Locate each line below that includes "against" and reproduce it.

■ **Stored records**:

*****

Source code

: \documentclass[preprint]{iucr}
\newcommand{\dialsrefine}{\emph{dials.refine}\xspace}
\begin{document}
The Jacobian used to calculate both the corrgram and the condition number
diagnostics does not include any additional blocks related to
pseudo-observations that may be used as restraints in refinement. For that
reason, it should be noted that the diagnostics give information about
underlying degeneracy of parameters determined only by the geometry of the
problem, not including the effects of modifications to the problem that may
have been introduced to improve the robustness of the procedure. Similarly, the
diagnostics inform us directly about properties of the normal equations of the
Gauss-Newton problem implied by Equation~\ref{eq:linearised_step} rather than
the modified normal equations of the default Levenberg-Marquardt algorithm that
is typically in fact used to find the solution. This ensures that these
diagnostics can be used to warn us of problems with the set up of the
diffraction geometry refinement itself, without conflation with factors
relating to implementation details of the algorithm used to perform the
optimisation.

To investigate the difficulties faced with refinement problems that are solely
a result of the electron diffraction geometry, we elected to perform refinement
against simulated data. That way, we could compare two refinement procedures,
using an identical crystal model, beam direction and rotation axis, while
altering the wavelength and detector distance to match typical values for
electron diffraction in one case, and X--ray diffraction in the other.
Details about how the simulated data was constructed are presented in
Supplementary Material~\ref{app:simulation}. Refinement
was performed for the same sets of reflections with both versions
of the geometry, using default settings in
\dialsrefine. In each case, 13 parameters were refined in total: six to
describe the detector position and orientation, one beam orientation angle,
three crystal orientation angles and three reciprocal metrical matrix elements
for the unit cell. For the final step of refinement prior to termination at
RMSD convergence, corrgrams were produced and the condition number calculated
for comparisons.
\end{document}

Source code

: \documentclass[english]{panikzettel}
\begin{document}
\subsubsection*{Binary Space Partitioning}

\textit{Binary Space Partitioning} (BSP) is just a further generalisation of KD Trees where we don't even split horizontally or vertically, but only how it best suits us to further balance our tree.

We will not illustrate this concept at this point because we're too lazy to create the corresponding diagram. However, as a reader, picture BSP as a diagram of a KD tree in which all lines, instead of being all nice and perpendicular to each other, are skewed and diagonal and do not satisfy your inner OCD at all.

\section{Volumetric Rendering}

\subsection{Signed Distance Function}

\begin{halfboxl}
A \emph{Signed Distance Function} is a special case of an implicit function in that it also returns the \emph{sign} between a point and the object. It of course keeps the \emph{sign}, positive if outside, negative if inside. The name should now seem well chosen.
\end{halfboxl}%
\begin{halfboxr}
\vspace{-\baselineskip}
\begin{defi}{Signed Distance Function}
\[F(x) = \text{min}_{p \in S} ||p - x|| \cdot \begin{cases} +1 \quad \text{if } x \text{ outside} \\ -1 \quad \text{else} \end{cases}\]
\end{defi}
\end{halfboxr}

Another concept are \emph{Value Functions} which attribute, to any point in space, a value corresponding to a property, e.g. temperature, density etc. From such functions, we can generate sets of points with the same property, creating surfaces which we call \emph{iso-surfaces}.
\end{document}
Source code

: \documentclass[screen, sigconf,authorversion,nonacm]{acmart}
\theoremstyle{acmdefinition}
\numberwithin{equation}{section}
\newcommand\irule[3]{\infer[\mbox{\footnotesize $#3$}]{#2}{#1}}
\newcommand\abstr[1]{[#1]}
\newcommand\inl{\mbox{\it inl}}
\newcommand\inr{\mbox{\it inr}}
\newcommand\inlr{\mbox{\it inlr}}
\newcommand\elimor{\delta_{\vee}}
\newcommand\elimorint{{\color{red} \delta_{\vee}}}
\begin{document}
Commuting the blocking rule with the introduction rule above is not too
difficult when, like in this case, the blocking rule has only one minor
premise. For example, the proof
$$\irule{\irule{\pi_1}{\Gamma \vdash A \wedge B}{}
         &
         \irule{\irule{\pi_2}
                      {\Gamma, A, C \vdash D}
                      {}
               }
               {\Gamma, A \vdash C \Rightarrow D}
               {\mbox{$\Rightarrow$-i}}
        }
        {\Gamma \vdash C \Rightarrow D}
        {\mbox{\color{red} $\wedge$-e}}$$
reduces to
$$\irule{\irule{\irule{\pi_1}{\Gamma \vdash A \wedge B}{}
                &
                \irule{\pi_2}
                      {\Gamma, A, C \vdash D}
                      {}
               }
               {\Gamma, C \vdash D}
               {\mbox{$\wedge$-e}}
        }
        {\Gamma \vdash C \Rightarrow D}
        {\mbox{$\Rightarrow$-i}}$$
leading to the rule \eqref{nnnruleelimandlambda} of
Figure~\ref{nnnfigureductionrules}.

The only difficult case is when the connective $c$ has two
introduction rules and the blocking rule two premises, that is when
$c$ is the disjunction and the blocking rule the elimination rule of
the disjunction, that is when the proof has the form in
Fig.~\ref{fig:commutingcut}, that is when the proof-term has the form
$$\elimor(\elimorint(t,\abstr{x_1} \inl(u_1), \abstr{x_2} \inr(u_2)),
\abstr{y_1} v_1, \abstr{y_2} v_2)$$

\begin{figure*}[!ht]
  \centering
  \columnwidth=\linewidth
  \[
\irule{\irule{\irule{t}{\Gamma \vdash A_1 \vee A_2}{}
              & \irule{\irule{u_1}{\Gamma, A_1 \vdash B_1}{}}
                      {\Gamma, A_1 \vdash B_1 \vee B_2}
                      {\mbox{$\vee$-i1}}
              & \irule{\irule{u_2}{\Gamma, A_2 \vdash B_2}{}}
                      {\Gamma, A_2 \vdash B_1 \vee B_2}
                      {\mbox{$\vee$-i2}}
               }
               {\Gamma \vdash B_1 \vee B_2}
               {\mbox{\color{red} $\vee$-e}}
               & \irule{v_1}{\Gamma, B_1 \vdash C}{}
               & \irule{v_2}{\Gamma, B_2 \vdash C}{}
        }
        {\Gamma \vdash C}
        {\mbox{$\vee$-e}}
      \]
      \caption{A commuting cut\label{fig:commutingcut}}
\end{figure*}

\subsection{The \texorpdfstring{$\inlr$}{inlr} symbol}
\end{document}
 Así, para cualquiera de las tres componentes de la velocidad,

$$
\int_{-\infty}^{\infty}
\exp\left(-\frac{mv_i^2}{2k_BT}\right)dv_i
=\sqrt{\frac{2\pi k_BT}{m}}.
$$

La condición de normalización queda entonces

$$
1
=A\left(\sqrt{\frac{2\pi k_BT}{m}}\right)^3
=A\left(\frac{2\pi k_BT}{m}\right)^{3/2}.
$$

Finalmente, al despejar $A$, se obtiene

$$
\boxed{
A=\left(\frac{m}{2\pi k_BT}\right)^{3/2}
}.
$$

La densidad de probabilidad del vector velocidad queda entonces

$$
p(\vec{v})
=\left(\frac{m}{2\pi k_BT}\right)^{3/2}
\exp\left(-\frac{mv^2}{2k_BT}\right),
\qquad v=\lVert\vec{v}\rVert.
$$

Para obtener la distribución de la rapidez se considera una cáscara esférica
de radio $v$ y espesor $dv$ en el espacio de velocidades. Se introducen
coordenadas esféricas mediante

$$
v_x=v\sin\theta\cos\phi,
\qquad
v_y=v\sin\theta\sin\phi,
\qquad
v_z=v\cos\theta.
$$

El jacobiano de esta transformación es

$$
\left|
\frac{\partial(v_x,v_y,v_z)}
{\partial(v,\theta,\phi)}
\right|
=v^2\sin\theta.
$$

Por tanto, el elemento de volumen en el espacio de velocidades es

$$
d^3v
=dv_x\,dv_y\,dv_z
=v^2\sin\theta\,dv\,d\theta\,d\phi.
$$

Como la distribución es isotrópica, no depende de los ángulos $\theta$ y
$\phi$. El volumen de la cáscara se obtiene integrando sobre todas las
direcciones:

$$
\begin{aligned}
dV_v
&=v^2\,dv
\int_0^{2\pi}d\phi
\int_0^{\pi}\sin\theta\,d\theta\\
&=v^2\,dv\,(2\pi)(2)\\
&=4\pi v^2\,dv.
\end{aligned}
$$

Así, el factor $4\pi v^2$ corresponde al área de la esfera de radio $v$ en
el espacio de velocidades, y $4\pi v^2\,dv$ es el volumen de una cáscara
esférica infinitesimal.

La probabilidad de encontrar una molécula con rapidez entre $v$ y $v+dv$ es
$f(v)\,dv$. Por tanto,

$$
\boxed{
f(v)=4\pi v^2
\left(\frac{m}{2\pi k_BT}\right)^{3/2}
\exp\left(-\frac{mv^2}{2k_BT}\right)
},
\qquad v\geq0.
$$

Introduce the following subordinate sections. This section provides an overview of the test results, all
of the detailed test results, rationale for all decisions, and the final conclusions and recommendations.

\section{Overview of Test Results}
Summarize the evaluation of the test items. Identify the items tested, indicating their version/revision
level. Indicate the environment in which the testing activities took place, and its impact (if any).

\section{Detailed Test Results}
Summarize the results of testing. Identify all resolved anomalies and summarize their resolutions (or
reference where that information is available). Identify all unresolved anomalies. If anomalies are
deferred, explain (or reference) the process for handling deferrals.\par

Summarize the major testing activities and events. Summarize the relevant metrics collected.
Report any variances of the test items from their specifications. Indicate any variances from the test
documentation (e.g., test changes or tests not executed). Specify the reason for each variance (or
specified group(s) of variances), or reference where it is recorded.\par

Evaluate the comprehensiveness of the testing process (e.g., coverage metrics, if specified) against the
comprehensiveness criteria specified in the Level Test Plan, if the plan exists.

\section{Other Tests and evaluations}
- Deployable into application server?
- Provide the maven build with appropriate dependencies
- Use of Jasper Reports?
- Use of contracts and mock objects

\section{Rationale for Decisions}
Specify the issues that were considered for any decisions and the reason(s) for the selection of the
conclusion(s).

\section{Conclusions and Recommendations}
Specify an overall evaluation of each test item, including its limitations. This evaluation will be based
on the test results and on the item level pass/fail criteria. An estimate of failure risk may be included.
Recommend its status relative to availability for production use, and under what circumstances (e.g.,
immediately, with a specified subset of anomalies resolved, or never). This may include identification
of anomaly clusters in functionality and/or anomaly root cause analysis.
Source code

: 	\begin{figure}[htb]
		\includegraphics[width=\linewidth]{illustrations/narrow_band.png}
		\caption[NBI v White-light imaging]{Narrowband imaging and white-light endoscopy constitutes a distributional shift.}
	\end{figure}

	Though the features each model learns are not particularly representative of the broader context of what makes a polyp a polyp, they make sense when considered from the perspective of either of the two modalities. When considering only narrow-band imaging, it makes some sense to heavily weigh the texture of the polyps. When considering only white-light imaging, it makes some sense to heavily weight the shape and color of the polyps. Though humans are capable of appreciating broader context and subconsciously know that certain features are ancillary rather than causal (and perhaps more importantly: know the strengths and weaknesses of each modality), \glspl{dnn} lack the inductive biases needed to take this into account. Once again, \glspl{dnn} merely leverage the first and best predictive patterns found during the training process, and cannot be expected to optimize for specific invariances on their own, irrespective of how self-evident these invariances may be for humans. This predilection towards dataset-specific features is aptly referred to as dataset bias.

*****

■ **Result of the task**:
against simulated data. That way, we could compare two refinement procedures,
Evaluate the comprehensiveness of the testing process (e.g., coverage metrics, if specified) against the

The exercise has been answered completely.